Zo ook Rijkswaterstaat in de kwestie die heeft geresulteerd in de uitspraak van de Afdeling bestuursrechtspraak van de Raad van State van 17 februari 2016 (ECLI:NL:RVS:2016:356). In deze uitspraak is nog eens helder uiteengezet op welke gronden openbaarmaking van een taxatierapport, dat wordt gebruikt ten behoeve van het minnelijk overleg ter voorkoming van onteigening, op grond van de Wob kan worden geweigerd.

Weigeringsbesluit

De appellante had de Minister van Infrastructuur en Milieu verzocht om onder andere het taxatierapport, dat zag op haar gronden, openbaar te maken. De minister heeft dit verzoek geweigerd op grond van artikel 10 lid 2 aanhef en onder b en g Wob. De minister heeft aan deze weigering ten grondslag gelegd dat dit taxatierapport wordt gebruik door de grondverwerver die namens de Staat de onderhandelingen voert. Volledige inzage in de schadeberekeningen sluit volgens de minister de mogelijkheid tot onderhandelen vrijwel uit, omdat de wederpartij inzicht wordt geboden in de ramingen, uitgangspunten en beleidsmatige en commerciële overwegingen van de Staat als vrije marktpartij. Het financiële en economisch belang van de Staat is volgens de minister in het geding. Daarbij zou openbaarmaking van de schadeberekeningen derden in staat kunnen stellen in toekomstige gevallen hun onderhandelingspositie hierop af te stemmen.

Beroep en hoger beroep

Het weigeringsbesluit van de minister om het taxatierapport openbaar te maken houdt in beroep bij de rechtbank stand. De appellante stelt in hoger beroep dat niet valt in te zien dat openbaarmaking van het taxatierapport een negatief effect kan hebben op de onderhandelingspositie van Rijkswaterstaat nu de Onteigeningswet voorschrijft dat de eigenaar volledig schadeloos gesteld dient te worden.

De Afdeling gaat hier evenwel niet in mee.

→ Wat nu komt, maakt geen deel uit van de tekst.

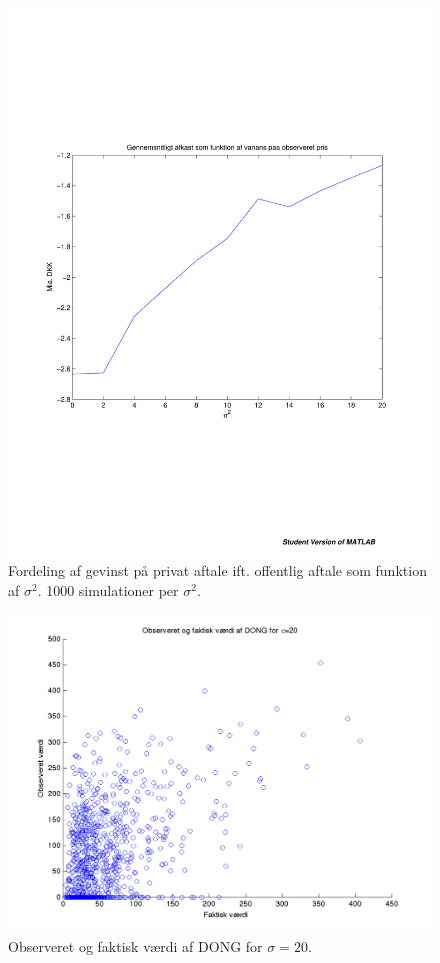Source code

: \documentclass{article}
\begin{document}
 \begin{figure}
\includegraphics[scale=0.8]{../matlab/figs/return_variance}
\caption{Fordeling af gevinst p\aa{} privat aftale ift. offentlig aftale som funktion af $\sigma^2$. 1000 simulationer per $\sigma^2$. }
\label{fig:usikkerhed}
\end{figure}

\begin{figure}
\includegraphics[scale=0.8]{../matlab/figs/observed_actual_value}
\caption{Observeret og faktisk v\ae{}rdi af DONG for $\sigma=20$.}
\label{fig:observed_actual_value}
\end{figure}
\end{document}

De Afdeling geeft eerst aan dat volgens vaste rechtspraak het recht op openbaarmaking op grond van de Wob uitsluitend het publieke belang van een goede en democratische bestuursvoering dient. Bij de te verrichten belangenafweging wordt het algemene of publieke belang bij openbaarmaking van de gevraagde informatie afgezet tegen de door de weigeringsgronden te beschermen belangen, maar niet het specifieke belang van de verzoeker.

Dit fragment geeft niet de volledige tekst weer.